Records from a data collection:
▽
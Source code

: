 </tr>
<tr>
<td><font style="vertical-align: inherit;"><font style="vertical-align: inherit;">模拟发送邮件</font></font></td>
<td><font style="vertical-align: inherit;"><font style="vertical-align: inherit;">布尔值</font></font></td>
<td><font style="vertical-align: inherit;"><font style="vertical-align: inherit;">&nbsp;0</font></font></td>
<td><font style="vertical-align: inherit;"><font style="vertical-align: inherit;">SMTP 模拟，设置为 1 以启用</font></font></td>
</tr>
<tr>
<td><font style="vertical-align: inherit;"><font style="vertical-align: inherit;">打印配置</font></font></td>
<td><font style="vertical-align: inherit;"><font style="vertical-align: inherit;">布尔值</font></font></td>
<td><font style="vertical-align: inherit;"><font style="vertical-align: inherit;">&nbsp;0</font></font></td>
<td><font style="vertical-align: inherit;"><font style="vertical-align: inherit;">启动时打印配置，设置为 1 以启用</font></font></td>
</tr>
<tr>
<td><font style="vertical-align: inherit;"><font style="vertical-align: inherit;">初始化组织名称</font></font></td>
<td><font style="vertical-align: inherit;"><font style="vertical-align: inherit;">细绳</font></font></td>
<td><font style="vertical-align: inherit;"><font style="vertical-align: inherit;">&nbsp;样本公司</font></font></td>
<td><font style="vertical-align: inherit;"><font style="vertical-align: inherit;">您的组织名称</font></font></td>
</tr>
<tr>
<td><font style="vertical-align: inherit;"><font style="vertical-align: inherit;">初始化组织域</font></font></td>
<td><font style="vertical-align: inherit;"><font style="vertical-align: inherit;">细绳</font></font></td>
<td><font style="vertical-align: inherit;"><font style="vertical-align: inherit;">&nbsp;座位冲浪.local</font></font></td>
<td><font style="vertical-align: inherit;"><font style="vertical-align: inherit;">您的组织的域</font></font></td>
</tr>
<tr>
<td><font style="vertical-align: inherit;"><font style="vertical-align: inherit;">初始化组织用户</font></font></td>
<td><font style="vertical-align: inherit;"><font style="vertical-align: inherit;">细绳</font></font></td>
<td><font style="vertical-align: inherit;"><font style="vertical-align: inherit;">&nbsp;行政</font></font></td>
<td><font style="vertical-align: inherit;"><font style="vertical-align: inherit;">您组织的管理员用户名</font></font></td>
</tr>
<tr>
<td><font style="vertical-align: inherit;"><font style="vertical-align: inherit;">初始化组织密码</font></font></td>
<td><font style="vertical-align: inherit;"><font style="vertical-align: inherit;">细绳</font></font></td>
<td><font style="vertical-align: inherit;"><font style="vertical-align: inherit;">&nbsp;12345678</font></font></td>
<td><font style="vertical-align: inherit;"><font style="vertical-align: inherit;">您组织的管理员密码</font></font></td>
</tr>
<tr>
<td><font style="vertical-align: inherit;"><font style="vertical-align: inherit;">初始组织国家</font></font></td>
△
__Work to be completed__
Which lines of the records hold the string "nbsp"? Copy each one.

__Exercise output__
<td><font style="vertical-align: inherit;"><font style="vertical-align: inherit;">&nbsp;0</font></font></td>
<td><font style="vertical-align: inherit;"><font style="vertical-align: inherit;">&nbsp;0</font></font></td>
<td><font style="vertical-align: inherit;"><font style="vertical-align: inherit;">&nbsp;样本公司</font></font></td>
<td><font style="vertical-align: inherit;"><font style="vertical-align: inherit;">&nbsp;座位冲浪.local</font></font></td>
<td><font style="vertical-align: inherit;"><font style="vertical-align: inherit;">&nbsp;行政</font></font></td>
<td><font style="vertical-align: inherit;"><font style="vertical-align: inherit;">&nbsp;12345678</font></font></td>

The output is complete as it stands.